## DATA TO PROCESS
---

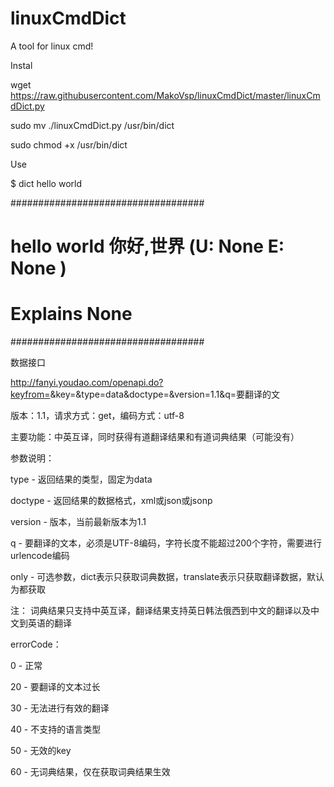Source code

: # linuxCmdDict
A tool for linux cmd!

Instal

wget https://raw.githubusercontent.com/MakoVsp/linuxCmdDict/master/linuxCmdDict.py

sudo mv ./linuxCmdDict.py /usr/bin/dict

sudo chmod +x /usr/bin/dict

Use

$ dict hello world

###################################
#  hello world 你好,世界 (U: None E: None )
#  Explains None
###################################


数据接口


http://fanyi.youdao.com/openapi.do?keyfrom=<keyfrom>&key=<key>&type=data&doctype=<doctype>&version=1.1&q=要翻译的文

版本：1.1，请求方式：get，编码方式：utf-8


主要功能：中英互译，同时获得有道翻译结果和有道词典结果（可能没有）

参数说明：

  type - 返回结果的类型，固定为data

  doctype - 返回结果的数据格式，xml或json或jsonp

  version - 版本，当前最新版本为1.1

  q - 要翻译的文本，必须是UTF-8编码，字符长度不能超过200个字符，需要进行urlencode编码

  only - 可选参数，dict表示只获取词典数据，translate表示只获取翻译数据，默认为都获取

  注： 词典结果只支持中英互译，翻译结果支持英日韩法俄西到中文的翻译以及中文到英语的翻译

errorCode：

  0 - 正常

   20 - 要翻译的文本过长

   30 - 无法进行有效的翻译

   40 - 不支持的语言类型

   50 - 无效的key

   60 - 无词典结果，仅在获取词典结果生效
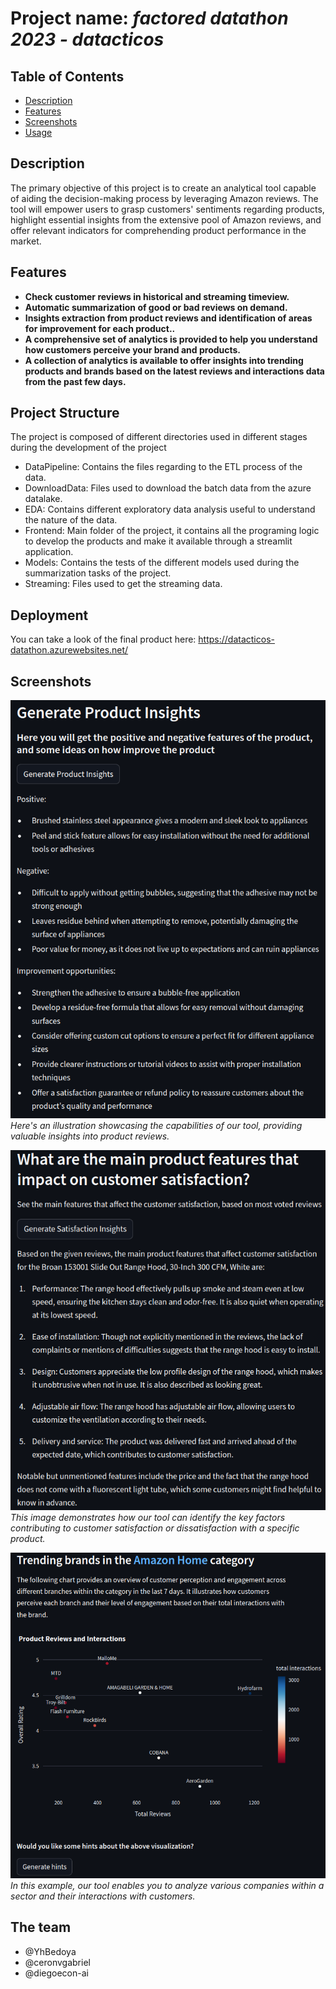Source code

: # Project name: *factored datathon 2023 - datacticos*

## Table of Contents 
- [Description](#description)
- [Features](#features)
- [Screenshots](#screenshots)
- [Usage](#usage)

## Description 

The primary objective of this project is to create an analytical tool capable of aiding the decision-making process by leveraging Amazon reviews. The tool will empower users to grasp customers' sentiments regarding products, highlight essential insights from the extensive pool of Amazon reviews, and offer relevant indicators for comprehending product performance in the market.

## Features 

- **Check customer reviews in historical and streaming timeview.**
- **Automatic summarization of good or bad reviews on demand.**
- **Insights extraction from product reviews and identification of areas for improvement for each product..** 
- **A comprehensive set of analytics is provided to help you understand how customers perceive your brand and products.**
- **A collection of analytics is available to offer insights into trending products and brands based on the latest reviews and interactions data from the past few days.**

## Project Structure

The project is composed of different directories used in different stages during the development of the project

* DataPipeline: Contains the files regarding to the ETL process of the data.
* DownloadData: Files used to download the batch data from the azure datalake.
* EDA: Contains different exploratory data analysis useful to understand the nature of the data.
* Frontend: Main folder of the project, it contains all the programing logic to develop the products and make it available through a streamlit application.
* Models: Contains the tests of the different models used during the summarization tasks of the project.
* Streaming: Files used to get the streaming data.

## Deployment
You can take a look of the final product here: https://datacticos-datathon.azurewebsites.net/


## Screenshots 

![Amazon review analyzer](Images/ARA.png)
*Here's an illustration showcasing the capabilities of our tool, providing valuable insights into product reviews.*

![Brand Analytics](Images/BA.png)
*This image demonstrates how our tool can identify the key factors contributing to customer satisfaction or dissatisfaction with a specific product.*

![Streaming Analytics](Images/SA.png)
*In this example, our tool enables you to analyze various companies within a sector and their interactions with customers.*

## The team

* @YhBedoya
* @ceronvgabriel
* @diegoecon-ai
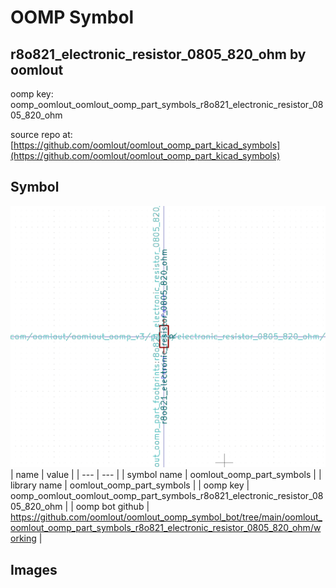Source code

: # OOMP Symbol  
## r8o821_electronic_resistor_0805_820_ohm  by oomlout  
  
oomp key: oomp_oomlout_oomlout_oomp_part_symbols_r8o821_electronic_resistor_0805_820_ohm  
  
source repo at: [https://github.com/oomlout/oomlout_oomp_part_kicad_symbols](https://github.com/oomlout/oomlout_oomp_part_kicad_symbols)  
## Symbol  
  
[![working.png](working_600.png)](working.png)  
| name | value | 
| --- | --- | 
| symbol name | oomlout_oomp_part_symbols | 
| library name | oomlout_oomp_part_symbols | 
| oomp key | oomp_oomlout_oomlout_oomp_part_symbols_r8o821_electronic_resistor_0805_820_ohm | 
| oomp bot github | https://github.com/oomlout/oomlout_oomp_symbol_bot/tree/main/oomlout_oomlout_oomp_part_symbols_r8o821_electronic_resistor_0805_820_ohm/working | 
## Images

---

## ACTION ITEM
Apart from the images, the entries above must be returned without alteration.

## PROBLEM SOLUTION
Source code

: # linuxCmdDict
A tool for linux cmd!

Instal

wget https://raw.githubusercontent.com/MakoVsp/linuxCmdDict/master/linuxCmdDict.py

sudo mv ./linuxCmdDict.py /usr/bin/dict

sudo chmod +x /usr/bin/dict

Use

$ dict hello world

###################################
#  hello world 你好,世界 (U: None E: None )
#  Explains None
###################################


数据接口


http://fanyi.youdao.com/openapi.do?keyfrom=<keyfrom>&key=<key>&type=data&doctype=<doctype>&version=1.1&q=要翻译的文

版本：1.1，请求方式：get，编码方式：utf-8


主要功能：中英互译，同时获得有道翻译结果和有道词典结果（可能没有）

参数说明：

  type - 返回结果的类型，固定为data

  doctype - 返回结果的数据格式，xml或json或jsonp

  version - 版本，当前最新版本为1.1

  q - 要翻译的文本，必须是UTF-8编码，字符长度不能超过200个字符，需要进行urlencode编码

  only - 可选参数，dict表示只获取词典数据，translate表示只获取翻译数据，默认为都获取

  注： 词典结果只支持中英互译，翻译结果支持英日韩法俄西到中文的翻译以及中文到英语的翻译

errorCode：

  0 - 正常

   20 - 要翻译的文本过长

   30 - 无法进行有效的翻译

   40 - 不支持的语言类型

   50 - 无效的key

   60 - 无词典结果，仅在获取词典结果生效
Source code

: # Project name: *factored datathon 2023 - datacticos*

## Table of Contents 
- [Description](#description)
- [Features](#features)
- [Screenshots](#screenshots)
- [Usage](#usage)

## Description 

The primary objective of this project is to create an analytical tool capable of aiding the decision-making process by leveraging Amazon reviews. The tool will empower users to grasp customers' sentiments regarding products, highlight essential insights from the extensive pool of Amazon reviews, and offer relevant indicators for comprehending product performance in the market.

## Features 

- **Check customer reviews in historical and streaming timeview.**
- **Automatic summarization of good or bad reviews on demand.**
- **Insights extraction from product reviews and identification of areas for improvement for each product..** 
- **A comprehensive set of analytics is provided to help you understand how customers perceive your brand and products.**
- **A collection of analytics is available to offer insights into trending products and brands based on the latest reviews and interactions data from the past few days.**

## Project Structure

The project is composed of different directories used in different stages during the development of the project

* DataPipeline: Contains the files regarding to the ETL process of the data.
* DownloadData: Files used to download the batch data from the azure datalake.
* EDA: Contains different exploratory data analysis useful to understand the nature of the data.
* Frontend: Main folder of the project, it contains all the programing logic to develop the products and make it available through a streamlit application.
* Models: Contains the tests of the different models used during the summarization tasks of the project.
* Streaming: Files used to get the streaming data.

## Deployment
You can take a look of the final product here: https://datacticos-datathon.azurewebsites.net/


## Screenshots 

![Amazon review analyzer](Images/ARA.png)
*Here's an illustration showcasing the capabilities of our tool, providing valuable insights into product reviews.*

![Brand Analytics](Images/BA.png)
*This image demonstrates how our tool can identify the key factors contributing to customer satisfaction or dissatisfaction with a specific product.*

![Streaming Analytics](Images/SA.png)
*In this example, our tool enables you to analyze various companies within a sector and their interactions with customers.*

## The team

* @YhBedoya
* @ceronvgabriel
* @diegoecon-ai
Source code

: # OOMP Symbol  
## r8o821_electronic_resistor_0805_820_ohm  by oomlout  
  
oomp key: oomp_oomlout_oomlout_oomp_part_symbols_r8o821_electronic_resistor_0805_820_ohm  
  
source repo at: [https://github.com/oomlout/oomlout_oomp_part_kicad_symbols](https://github.com/oomlout/oomlout_oomp_part_kicad_symbols)  
## Symbol  
  
[![working.png](working_600.png)](working.png)  
| name | value | 
| --- | --- | 
| symbol name | oomlout_oomp_part_symbols | 
| library name | oomlout_oomp_part_symbols | 
| oomp key | oomp_oomlout_oomlout_oomp_part_symbols_r8o821_electronic_resistor_0805_820_ohm | 
| oomp bot github | https://github.com/oomlout/oomlout_oomp_symbol_bot/tree/main/oomlout_oomlout_oomp_part_symbols_r8o821_electronic_resistor_0805_820_ohm/working | 
## Images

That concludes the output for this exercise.